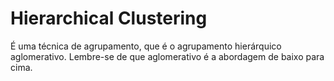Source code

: # Hierarchical Clustering

É uma técnica de agrupamento, que é o agrupamento hierárquico aglomerativo. Lembre-se de que aglomerativo é a abordagem de baixo para cima.


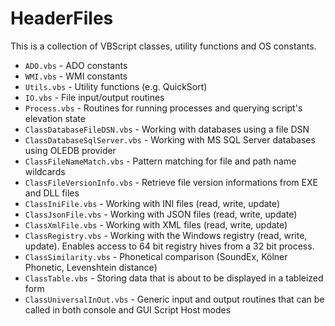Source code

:# HeaderFiles

This is a collection of VBScript classes, utility functions and OS constants.

* `ADO.vbs`  -  ADO constants
* `WMI.vbs`  -  WMI constants
* `Utils.vbs`  -  Utility functions (e.g. QuickSort)
* `IO.vbs` -  File input/output routines
* `Process.vbs` -  Routines for running processes and querying script's elevation state
* `ClassDatabaseFileDSN.vbs`  -  Working with databases using a file DSN
* `ClassDatabaseSqlServer.vbs`  -  Working with MS SQL Server databases using OLEDB provider
* `ClassFileNameMatch.vbs`  -  Pattern matching for file and path name wildcards
* `ClassFileVersionInfo.vbs`  -  Retrieve file version informations from EXE and DLL files
* `ClassIniFile.vbs`  -  Working with INI files (read, write, update)
* `ClassJsonFile.vbs`  -  Working with JSON files (read, write, update)
* `ClassXmlFile.vbs`  -  Working with XML files (read, write, update)
* `ClassRegistry.vbs`  -  Working with the Windows registry (read, write, update). Enables access to 64 bit registry hives from a 32 bit process.
* `ClassSimilarity.vbs`  -  Phonetical comparison (SoundEx, Kölner Phonetic, Levenshtein distance)
* `ClassTable.vbs`  -  Storing data that is about to be displayed in a tableized form
* `ClassUniversalInOut.vbs`  -  Generic input and output routines that can be called in both console and GUI Script Host modes
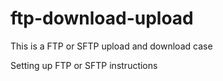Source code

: # ftp-download-upload
This is a FTP or SFTP upload and download case

Setting up FTP or SFTP instructions
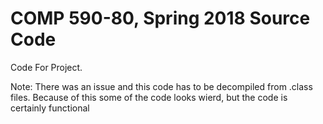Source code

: # COMP 590-80, Spring 2018 Source Code

Code For Project.

Note: There was an issue and this code has to be decompiled from .class files. Because of this some of the code looks wierd, but the code is certainly functional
◇ ◇ ◇
• Task to complete: The entries above are to be restated verbatim, with no pictures carried over.

• Result of this task:
Source code

: # Hierarchical Clustering

É uma técnica de agrupamento, que é o agrupamento hierárquico aglomerativo. Lembre-se de que aglomerativo é a abordagem de baixo para cima.


Source code

:# HeaderFiles

This is a collection of VBScript classes, utility functions and OS constants.

* `ADO.vbs`  -  ADO constants
* `WMI.vbs`  -  WMI constants
* `Utils.vbs`  -  Utility functions (e.g. QuickSort)
* `IO.vbs` -  File input/output routines
* `Process.vbs` -  Routines for running processes and querying script's elevation state
* `ClassDatabaseFileDSN.vbs`  -  Working with databases using a file DSN
* `ClassDatabaseSqlServer.vbs`  -  Working with MS SQL Server databases using OLEDB provider
* `ClassFileNameMatch.vbs`  -  Pattern matching for file and path name wildcards
* `ClassFileVersionInfo.vbs`  -  Retrieve file version informations from EXE and DLL files
* `ClassIniFile.vbs`  -  Working with INI files (read, write, update)
* `ClassJsonFile.vbs`  -  Working with JSON files (read, write, update)
* `ClassXmlFile.vbs`  -  Working with XML files (read, write, update)
* `ClassRegistry.vbs`  -  Working with the Windows registry (read, write, update). Enables access to 64 bit registry hives from a 32 bit process.
* `ClassSimilarity.vbs`  -  Phonetical comparison (SoundEx, Kölner Phonetic, Levenshtein distance)
* `ClassTable.vbs`  -  Storing data that is about to be displayed in a tableized form
* `ClassUniversalInOut.vbs`  -  Generic input and output routines that can be called in both console and GUI Script Host modes
Source code

: # ftp-download-upload
This is a FTP or SFTP upload and download case

Setting up FTP or SFTP instructions
Source code

: # COMP 590-80, Spring 2018 Source Code

Code For Project.

Note: There was an issue and this code has to be decompiled from .class files. Because of this some of the code looks wierd, but the code is certainly functional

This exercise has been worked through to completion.